Laura Williams and family
Laura Williams and family. Photograph: The Den Photograph

“Before I even went to my first scan, my unborn baby’s name was down on a nursery waiting list,” says Laura Williams, 31. This was her second child and it had taken months to find a nursery spot for her first daughter, forcing her to take time off work. She had put in a request at five months pregnant but the waiting list had been a year long. “That’s crazy, seeing as a pregnancy is only nine months,” she says.

It’s a story that is playing out across England. A shortage of childcare places coupled with the huge costs of nurseries means women are questioning whether they should go back to work.

Only half (48%) of councils in England have sufficient childcare places to meet the demand of parents working full-time, down from 59% in 2022, according to Coram.The survey also found that a part-time place (25 hours a week) for a child under two in nursery now costs an average of £151 per week.

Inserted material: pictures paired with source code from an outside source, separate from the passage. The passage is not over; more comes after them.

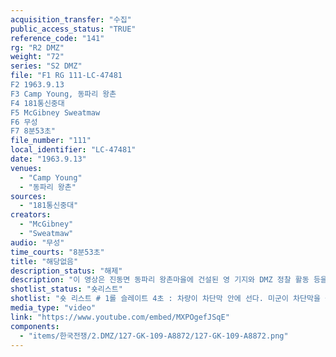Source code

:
```yaml
---
acquisition_transfer: "수집"
public_access_status: "TRUE"
reference_code: "141"
rg: "R2 DMZ"
weight: "72"
series: "S2 DMZ"
file: "F1 RG 111-LC-47481
F2 1963.9.13
F3 Camp Young, 동파리 왕촌
F4 181통신중대
F5 McGibney Sweatmaw
F6 무성 
F7 8분53초"
file_number: "111"
local_identifier: "LC-47481"
date: "1963.9.13"
venues: 
  - "Camp Young"
  - "동파리 왕촌"
sources: 
  - "181통신중대"
creators: 
  - "McGibney"
  - "Sweatmaw"
audio: "무성"
time_courts: "8분53초"
title: "해당없음"
description_status: "해제"
description: "이 영상은 진동면 동파리 왕촌마을에 건설된 영 기지와 DMZ 정찰 활동 등을 담고 있다. 영 기지는 저어새 구역(동파리 일대)에서 최북단에 위치하고 있었다. 영상에는 군사분계선 표지판 등을 볼 수 있다."
shotlist_status: "숏리스트"
shotlist: "숏 리스트 # 1롤 슬레이트 4초 : 차량이 차단막 안에 선다. 미군이 차단막을 올린다. “경고 당신은 비무장 지대 에 접근하고 있다. 통행금지” 표지판이 클로즈업 되고 있다. # 2롤 슬레이트 1분13초 : 차단막이 올라가자 지프차가 출발한다. 뒤 따르는 다른 차량들이 함께 이동 한다. # 3롤 슬레이트 2분20초 : 비포장도로를 따라 지프차가 올라가다가 선다. 다른 미군들이 하차한다. # 4롤 슬레이트 3분33초 : 미군들이 숲 속으로 행진하고 있다. “군사분계선”이라는 한글과 영어 표지 판이 보인다. # 5롤 슬레이트 4분10초 : “군사분계선”이라는 한글과 영어 표지판이 보인다. 그 사이로 미군들이 지 나가고 있다. 넓은 들판에 군사분계선 표지판과 단선의 철조망이 보인다. # 6롤 슬레이트 5분23초 : 순찰병들이 군사분계선 표지판 근처에서 앉아 경계근무를 서고 있다. 소대 장이 망원경으로 주변을 관찰하고 있다. # 7롤 슬레이트 6분35초 : 주변 산과 초소, 군사분계선 앞에서 교신하는 미군들이 나온다. # 8롤 슬레이트 7분43초 : 군사분계선에서 다시 이동하는 미군 소대원들 모습이 이어진다. (8분15초) “206번째 군사분계선” 표지판이 보인다. (8분31초) “208번째 군사분계선” 표지판이 보인다. "
media_type: "video"
link: "https://www.youtube.com/embed/MXPOgefJSqE"
components: 
  - "items/한국전쟁/2.DMZ/127-GK-109-A8872/127-GK-109-A8872.png"
---
```

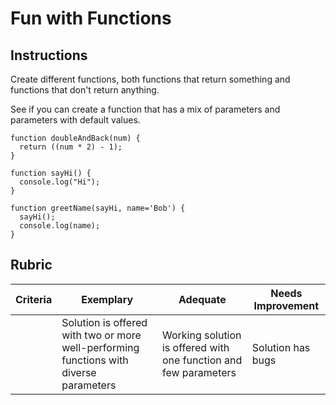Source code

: # Fun with Functions

## Instructions

Create different functions, both functions that return something and functions that don't return anything.

See if you can create a function that has a mix of parameters and parameters with default values.
```
function doubleAndBack(num) {
  return ((num * 2) - 1);
}

function sayHi() {
  console.log("Hi");
}

function greetName(sayHi, name='Bob') {
  sayHi();
  console.log(name);
}
```
## Rubric

| Criteria | Exemplary                                                                              | Adequate                                                         | Needs Improvement |
| -------- | -------------------------------------------------------------------------------------- | ---------------------------------------------------------------- | ----------------- |
|          | Solution is offered with two or more well-performing functions with diverse parameters | Working solution is offered with one function and few parameters | Solution has bugs |
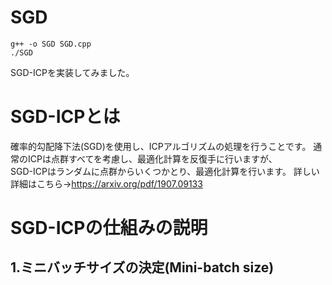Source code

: # SGD
```
g++ -o SGD SGD.cpp
./SGD
```
SGD-ICPを実装してみました。

# SGD-ICPとは
確率的勾配降下法(SGD)を使用し、ICPアルゴリズムの処理を行うことです。
通常のICPは点群すべてを考慮し、最適化計算を反復手に行いますが、  
SGD-ICPはランダムに点群からいくつかとり、最適化計算を行います。
詳しい詳細はこちら→https://arxiv.org/pdf/1907.09133

# SGD-ICPの仕組みの説明
## 1.ミニバッチサイズの決定(Mini-batch size)

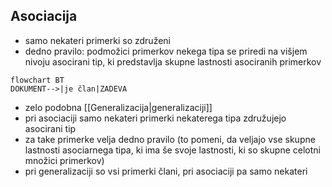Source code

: ## Asociacija
- samo nekateri primerki so združeni
- dedno pravilo: podmožici primerkov nekega tipa se priredi na višjem nivoju asocirani tip, ki predstavlja skupne lastnosti asociranih primerkov

```mermaid
flowchart BT
DOKUMENT-->|je član|ZADEVA
```
- zelo podobna [[Generalizacija|generalizaciji]]
- pri asociaciji samo nekateri primerki nekaterega tipa združujejo asocirani tip
- za take primerke velja dedno pravilo (to pomeni, da veljajo vse skupne lastnosti asociarnega tipa, ki ima še svoje lastnosti, ki so skupne celotni množici primerkov)
- pri generalizaciji so vsi primerki člani, pri asociaciji pa samo nekateri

Williams, whose girls are now three and 14 months, is from Beverley, a market town in the East Riding of Yorkshire. “There is very little childcare in the area,” she says.

“The nursery we got into is on a farm, so it is spacious and fairly small. There are two other options near us.

“One of them has a maximum of 35 babies in their room, so it is overcrowded and felt like not a nice environment. The other is a preschool, so they can only join from two or three years. All the rest are childminders.”

The cost of it all is crippling: the fee of £1,400 a month is “significantly” more than the family’s mortgage.

“What is the point in going back to work when it is cheaper to not work at all?” she says, adding that the costs have recently increased from £47 to £54 a day. The rises are due to the cost of living and inflation, with food, heating and employee wages all going up.

Williams is eligible for 30 hours of free childcare but says it is difficult to use because you have to pay for wraparound care. “That is if you want to drop them off before 8am or collect after 4pm, which we do as we are teachers.

“We earn what we earn and it keeps us going but don’t have any spending money … part of it is our choice to have kids earlier. But where is the incentive for women to go back to work?”

Meg Pattern, 33, from Aldridge, near Walsall in the West Midlands, also looked for a nursery place when she was in early pregnancy.

“The lead time would have been a year and a half,” she says. Her son is now 15 months old and the nursery they found is a 30-minute drive away, which she says is “a bit of a nightmare”.

“There is not much choice,” she says. “The nursery we have got him in at the moment has got some issues. They have a gas boiler downstairs and I’ve spoken to other parents who have been complaining about it for weeks because there is a smell of oil.

“To consider nursery before you even have a child is a weird process because anything can happen.”

The cost is huge, so they can use the nursery only twice a week. Pattern, a project manager, says her parents take their son for two days and she dropped a day at work to look after him.

“The cost for a nursery has gone up £15-£20 since we first spoke to them,” she says. “To be honest, it’s putting us off having a second child, because I want a quality of life and don’t know what is happening to the cost of living.”

Pattern is realistic and says she realises that extra government money for childcare has to come from somewhere. But she says studies have shown that supporting women means more can work, which will boost the economy.

“It stresses me out because I worry about the future,” she says. “And maternity pay for a lot of people is ridiculous. It is stressful … everything has shot up.”

The Storey family
The Storey family – dad Joe, baby Ellie and mum Evie. Photograph: Mark Pinder/The Guardian

Evie Storey, 30, can relate to all these concerns, although it is not just nursery places that are hard to find. Based in Newcastle, she has struggled to find her little girl a childminder. “Other mothers have had issues and post about it on Facebook,” she says.

She cannot afford nursery and has found it stressful finding other care. “I’ve told loads of people that they have to sort out childcare while they are still pregnant,” she says.